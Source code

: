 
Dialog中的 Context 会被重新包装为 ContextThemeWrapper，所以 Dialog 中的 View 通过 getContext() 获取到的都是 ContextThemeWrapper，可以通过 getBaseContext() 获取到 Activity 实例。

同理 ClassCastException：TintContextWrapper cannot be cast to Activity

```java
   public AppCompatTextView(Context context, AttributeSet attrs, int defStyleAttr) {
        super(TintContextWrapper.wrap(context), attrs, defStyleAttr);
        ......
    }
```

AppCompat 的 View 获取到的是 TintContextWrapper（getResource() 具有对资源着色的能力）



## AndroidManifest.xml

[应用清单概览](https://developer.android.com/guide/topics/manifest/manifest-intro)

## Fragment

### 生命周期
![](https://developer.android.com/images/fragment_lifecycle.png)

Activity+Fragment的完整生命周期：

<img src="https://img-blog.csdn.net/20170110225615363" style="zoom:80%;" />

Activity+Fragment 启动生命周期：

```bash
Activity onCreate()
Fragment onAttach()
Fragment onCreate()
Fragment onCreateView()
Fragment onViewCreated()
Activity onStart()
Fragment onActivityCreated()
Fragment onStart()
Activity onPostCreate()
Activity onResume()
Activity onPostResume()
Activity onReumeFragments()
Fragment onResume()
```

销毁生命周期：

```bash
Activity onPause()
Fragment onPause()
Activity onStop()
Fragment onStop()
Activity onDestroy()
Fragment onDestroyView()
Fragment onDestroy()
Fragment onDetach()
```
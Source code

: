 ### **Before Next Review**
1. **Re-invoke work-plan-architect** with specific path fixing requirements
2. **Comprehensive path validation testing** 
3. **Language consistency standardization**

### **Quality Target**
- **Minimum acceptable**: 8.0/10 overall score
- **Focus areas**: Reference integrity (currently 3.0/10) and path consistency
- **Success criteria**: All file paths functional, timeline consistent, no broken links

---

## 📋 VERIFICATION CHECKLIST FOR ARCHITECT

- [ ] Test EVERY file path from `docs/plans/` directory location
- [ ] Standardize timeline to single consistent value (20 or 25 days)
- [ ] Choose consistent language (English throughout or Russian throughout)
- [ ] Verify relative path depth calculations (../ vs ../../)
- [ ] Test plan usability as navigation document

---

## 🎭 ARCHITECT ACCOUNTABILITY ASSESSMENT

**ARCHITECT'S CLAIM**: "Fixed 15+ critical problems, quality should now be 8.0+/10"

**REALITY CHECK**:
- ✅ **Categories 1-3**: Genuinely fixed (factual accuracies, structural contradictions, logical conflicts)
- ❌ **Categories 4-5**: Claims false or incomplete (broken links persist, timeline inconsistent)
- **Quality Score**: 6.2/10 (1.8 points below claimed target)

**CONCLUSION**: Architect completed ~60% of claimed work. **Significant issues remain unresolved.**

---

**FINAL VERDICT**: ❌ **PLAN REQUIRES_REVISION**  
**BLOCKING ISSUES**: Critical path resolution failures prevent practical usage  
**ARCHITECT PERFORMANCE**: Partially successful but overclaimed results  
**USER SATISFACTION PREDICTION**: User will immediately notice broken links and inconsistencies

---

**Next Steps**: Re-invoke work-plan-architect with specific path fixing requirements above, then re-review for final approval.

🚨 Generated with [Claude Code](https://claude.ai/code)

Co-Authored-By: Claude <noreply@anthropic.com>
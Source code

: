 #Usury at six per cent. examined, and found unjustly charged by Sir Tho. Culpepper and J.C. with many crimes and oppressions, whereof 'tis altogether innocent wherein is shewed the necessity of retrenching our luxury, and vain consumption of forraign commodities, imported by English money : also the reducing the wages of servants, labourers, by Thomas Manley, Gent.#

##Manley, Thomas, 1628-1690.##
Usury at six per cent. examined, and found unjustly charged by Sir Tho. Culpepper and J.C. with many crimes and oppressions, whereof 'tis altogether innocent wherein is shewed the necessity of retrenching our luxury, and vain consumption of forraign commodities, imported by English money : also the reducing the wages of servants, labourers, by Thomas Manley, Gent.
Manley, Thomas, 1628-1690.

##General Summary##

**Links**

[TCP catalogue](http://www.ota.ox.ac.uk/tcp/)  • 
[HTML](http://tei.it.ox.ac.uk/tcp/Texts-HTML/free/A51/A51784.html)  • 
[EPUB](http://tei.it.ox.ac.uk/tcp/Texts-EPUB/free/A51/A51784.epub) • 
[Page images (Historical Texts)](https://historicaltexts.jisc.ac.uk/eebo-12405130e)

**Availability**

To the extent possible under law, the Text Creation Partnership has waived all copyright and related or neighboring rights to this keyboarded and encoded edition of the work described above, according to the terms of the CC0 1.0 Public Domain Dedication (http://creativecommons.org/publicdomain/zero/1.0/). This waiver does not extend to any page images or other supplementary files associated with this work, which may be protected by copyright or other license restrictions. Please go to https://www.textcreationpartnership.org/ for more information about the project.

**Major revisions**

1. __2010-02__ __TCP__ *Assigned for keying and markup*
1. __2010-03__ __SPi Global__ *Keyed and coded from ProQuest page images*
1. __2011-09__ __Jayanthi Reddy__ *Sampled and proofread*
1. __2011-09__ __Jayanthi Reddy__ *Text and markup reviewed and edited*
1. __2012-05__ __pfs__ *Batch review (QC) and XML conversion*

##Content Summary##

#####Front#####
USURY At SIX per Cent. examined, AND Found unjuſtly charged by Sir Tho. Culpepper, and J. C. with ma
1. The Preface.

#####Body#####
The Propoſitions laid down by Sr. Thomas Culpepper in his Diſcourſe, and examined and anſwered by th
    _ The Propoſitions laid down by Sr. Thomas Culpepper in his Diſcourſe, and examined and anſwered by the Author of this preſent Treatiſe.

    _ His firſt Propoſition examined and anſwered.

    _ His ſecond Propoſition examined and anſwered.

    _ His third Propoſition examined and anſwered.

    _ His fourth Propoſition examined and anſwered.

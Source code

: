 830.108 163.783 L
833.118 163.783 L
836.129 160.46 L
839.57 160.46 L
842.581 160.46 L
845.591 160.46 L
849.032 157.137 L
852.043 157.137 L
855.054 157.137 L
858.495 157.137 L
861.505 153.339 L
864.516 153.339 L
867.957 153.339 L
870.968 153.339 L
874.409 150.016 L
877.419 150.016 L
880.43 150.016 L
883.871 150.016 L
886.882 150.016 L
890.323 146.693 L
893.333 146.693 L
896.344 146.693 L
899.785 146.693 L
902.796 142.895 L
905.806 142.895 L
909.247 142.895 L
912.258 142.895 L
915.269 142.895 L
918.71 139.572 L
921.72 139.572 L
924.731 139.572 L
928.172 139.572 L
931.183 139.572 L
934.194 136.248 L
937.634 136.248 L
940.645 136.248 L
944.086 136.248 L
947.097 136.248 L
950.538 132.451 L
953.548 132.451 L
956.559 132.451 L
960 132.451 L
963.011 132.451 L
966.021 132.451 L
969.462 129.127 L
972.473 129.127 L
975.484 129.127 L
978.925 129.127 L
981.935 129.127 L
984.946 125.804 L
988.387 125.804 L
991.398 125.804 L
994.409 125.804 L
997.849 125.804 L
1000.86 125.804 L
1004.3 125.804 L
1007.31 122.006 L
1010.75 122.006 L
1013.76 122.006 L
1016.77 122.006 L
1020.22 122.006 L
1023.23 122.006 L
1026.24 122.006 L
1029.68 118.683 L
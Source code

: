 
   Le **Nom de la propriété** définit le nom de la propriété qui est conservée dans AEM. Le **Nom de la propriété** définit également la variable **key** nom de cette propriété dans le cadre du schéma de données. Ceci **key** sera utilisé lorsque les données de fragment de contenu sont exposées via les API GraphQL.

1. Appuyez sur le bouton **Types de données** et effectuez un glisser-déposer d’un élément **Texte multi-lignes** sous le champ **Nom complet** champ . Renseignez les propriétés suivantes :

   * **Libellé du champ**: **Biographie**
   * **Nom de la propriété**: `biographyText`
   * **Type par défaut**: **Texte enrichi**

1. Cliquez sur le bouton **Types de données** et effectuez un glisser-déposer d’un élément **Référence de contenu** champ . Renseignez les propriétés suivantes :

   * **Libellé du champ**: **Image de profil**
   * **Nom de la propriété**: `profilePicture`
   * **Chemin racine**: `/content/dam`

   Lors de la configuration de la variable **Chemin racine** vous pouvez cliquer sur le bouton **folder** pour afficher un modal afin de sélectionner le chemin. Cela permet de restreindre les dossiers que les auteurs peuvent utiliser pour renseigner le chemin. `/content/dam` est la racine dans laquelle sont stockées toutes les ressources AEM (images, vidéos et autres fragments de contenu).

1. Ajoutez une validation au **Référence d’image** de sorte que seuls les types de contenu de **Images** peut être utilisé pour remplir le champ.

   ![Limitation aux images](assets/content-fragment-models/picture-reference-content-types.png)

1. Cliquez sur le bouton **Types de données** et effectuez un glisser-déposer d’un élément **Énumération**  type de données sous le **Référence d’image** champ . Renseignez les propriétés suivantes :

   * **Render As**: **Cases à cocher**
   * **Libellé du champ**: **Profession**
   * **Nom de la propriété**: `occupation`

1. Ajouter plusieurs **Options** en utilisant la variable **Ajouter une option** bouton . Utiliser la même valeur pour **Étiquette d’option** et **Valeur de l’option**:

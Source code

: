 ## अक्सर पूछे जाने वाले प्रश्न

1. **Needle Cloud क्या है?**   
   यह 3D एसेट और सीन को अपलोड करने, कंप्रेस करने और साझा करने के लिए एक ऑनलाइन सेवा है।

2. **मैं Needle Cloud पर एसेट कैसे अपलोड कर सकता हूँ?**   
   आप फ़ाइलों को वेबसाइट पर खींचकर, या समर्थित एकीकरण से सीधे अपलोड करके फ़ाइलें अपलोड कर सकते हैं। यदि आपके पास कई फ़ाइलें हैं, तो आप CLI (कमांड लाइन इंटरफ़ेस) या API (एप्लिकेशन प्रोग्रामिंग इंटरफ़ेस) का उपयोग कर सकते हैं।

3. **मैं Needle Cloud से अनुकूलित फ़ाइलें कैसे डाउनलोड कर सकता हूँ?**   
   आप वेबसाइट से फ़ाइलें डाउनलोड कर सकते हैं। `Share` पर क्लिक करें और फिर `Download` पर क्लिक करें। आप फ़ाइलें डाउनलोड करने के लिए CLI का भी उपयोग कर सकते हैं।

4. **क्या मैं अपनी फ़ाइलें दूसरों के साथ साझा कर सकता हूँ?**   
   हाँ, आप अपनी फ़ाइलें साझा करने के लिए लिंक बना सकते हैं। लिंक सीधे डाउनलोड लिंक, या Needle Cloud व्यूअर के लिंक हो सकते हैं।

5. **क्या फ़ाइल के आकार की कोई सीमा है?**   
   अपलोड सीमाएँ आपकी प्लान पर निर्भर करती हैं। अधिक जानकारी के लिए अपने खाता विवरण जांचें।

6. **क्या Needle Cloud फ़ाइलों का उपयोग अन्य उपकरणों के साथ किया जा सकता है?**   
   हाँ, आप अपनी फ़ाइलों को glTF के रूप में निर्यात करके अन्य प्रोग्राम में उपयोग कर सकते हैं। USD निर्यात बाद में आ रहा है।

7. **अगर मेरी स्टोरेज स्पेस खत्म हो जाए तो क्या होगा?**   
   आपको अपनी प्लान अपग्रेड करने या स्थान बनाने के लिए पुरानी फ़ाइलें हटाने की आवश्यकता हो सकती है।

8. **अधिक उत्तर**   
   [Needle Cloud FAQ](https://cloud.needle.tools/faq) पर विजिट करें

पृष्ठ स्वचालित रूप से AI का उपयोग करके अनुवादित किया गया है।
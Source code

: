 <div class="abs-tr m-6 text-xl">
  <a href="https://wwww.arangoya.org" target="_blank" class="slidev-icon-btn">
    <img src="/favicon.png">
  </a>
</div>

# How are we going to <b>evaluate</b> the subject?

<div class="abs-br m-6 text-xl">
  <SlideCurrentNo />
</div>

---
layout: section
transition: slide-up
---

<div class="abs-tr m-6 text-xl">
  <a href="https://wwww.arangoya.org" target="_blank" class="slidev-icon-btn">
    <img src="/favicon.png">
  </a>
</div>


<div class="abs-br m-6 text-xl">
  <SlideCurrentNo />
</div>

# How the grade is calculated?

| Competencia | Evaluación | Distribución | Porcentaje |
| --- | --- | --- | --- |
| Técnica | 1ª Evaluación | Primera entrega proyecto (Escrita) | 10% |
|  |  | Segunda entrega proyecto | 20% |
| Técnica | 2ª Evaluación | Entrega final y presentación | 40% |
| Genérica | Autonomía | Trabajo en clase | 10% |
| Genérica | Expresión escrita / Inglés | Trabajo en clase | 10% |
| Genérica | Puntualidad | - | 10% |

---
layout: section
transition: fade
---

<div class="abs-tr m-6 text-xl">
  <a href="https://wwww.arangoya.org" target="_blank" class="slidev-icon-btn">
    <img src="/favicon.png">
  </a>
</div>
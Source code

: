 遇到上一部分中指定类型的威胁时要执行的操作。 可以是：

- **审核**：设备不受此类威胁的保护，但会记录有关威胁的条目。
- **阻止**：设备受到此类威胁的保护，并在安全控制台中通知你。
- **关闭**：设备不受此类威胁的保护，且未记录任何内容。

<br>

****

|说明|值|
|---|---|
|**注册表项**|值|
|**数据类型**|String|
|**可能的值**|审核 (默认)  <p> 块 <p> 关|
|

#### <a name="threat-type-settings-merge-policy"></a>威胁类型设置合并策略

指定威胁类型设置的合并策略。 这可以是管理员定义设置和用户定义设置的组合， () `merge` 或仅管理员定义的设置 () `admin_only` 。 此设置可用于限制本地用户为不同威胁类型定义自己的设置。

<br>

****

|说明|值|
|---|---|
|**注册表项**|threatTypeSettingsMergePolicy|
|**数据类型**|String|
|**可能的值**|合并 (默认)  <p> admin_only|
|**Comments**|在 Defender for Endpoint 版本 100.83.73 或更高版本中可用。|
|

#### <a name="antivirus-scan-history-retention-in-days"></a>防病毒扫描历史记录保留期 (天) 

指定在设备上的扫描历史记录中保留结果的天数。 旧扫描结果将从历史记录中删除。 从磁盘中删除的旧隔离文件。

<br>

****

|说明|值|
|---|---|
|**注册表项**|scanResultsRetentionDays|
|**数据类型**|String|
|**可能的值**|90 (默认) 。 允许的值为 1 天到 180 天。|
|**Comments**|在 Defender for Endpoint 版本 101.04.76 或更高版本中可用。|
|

* * * * * * * * *

:: About this task ::
The string "或更高版本中可用" may occur on several lines of the listing; state how many such lines there are, giving the number only.

:: Answer area ::
2